| Rendered images with source text |
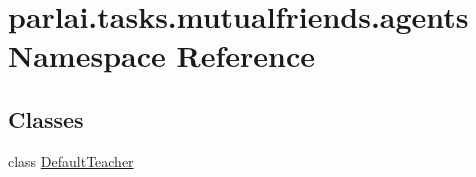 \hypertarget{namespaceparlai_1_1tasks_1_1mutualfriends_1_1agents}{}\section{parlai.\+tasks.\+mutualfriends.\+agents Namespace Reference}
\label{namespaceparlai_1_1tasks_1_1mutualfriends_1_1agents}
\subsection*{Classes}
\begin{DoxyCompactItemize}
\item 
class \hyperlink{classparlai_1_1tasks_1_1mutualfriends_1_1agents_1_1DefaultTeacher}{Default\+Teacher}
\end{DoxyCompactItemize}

| PROMPT |
Every line of the data that includes the word "DoxyCompactItemize" should be copied.

| ANSWER AREA |
\begin{DoxyCompactItemize}
\end{DoxyCompactItemize}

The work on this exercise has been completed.